About this exercise: Transcribe every record below word for word.

[Collected data]
# # #
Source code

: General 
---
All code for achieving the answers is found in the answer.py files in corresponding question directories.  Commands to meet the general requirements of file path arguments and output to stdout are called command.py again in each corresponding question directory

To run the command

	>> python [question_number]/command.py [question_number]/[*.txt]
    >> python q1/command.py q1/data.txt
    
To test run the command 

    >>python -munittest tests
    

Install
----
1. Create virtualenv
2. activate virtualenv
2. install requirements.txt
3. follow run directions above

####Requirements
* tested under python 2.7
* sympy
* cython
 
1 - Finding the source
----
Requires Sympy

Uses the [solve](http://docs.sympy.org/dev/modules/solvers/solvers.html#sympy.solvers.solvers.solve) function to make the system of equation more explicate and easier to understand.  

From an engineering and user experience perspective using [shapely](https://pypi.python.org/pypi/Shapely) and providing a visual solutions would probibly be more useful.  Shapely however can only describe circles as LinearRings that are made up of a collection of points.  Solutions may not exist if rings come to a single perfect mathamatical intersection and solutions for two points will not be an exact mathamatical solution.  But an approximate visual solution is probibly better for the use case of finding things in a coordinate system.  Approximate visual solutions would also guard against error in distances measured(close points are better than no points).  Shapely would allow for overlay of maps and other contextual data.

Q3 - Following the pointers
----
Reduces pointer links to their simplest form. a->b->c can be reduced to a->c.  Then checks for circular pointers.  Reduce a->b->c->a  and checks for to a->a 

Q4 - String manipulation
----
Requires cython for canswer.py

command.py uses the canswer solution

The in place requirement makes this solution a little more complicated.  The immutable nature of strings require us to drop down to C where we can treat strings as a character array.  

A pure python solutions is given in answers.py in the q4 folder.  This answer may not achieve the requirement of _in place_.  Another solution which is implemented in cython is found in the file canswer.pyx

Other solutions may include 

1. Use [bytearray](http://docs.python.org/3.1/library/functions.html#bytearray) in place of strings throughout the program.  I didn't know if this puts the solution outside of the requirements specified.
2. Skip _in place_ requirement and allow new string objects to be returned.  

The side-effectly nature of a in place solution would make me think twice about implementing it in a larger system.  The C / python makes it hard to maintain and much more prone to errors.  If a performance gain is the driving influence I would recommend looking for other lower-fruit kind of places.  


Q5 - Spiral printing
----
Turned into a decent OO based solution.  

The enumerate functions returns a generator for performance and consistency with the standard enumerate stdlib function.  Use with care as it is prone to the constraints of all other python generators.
# # #
Output below:
Source code

: General 
---
All code for achieving the answers is found in the answer.py files in corresponding question directories.  Commands to meet the general requirements of file path arguments and output to stdout are called command.py again in each corresponding question directory

To run the command

	>> python [question_number]/command.py [question_number]/[*.txt]
    >> python q1/command.py q1/data.txt
    
To test run the command 

    >>python -munittest tests
    

Install
----
1. Create virtualenv
2. activate virtualenv
2. install requirements.txt
3. follow run directions above

####Requirements
* tested under python 2.7
* sympy
* cython
 
1 - Finding the source
----
Requires Sympy

Uses the [solve](http://docs.sympy.org/dev/modules/solvers/solvers.html#sympy.solvers.solvers.solve) function to make the system of equation more explicate and easier to understand.  

From an engineering and user experience perspective using [shapely](https://pypi.python.org/pypi/Shapely) and providing a visual solutions would probibly be more useful.  Shapely however can only describe circles as LinearRings that are made up of a collection of points.  Solutions may not exist if rings come to a single perfect mathamatical intersection and solutions for two points will not be an exact mathamatical solution.  But an approximate visual solution is probibly better for the use case of finding things in a coordinate system.  Approximate visual solutions would also guard against error in distances measured(close points are better than no points).  Shapely would allow for overlay of maps and other contextual data.

Q3 - Following the pointers
----
Reduces pointer links to their simplest form. a->b->c can be reduced to a->c.  Then checks for circular pointers.  Reduce a->b->c->a  and checks for to a->a 

Q4 - String manipulation
----
Requires cython for canswer.py

command.py uses the canswer solution

The in place requirement makes this solution a little more complicated.  The immutable nature of strings require us to drop down to C where we can treat strings as a character array.  

A pure python solutions is given in answers.py in the q4 folder.  This answer may not achieve the requirement of _in place_.  Another solution which is implemented in cython is found in the file canswer.pyx

Other solutions may include 

1. Use [bytearray](http://docs.python.org/3.1/library/functions.html#bytearray) in place of strings throughout the program.  I didn't know if this puts the solution outside of the requirements specified.
2. Skip _in place_ requirement and allow new string objects to be returned.  

The side-effectly nature of a in place solution would make me think twice about implementing it in a larger system.  The C / python makes it hard to maintain and much more prone to errors.  If a performance gain is the driving influence I would recommend looking for other lower-fruit kind of places.  


Q5 - Spiral printing
----
Turned into a decent OO based solution.  

The enumerate functions returns a generator for performance and consistency with the standard enumerate stdlib function.  Use with care as it is prone to the constraints of all other python generators.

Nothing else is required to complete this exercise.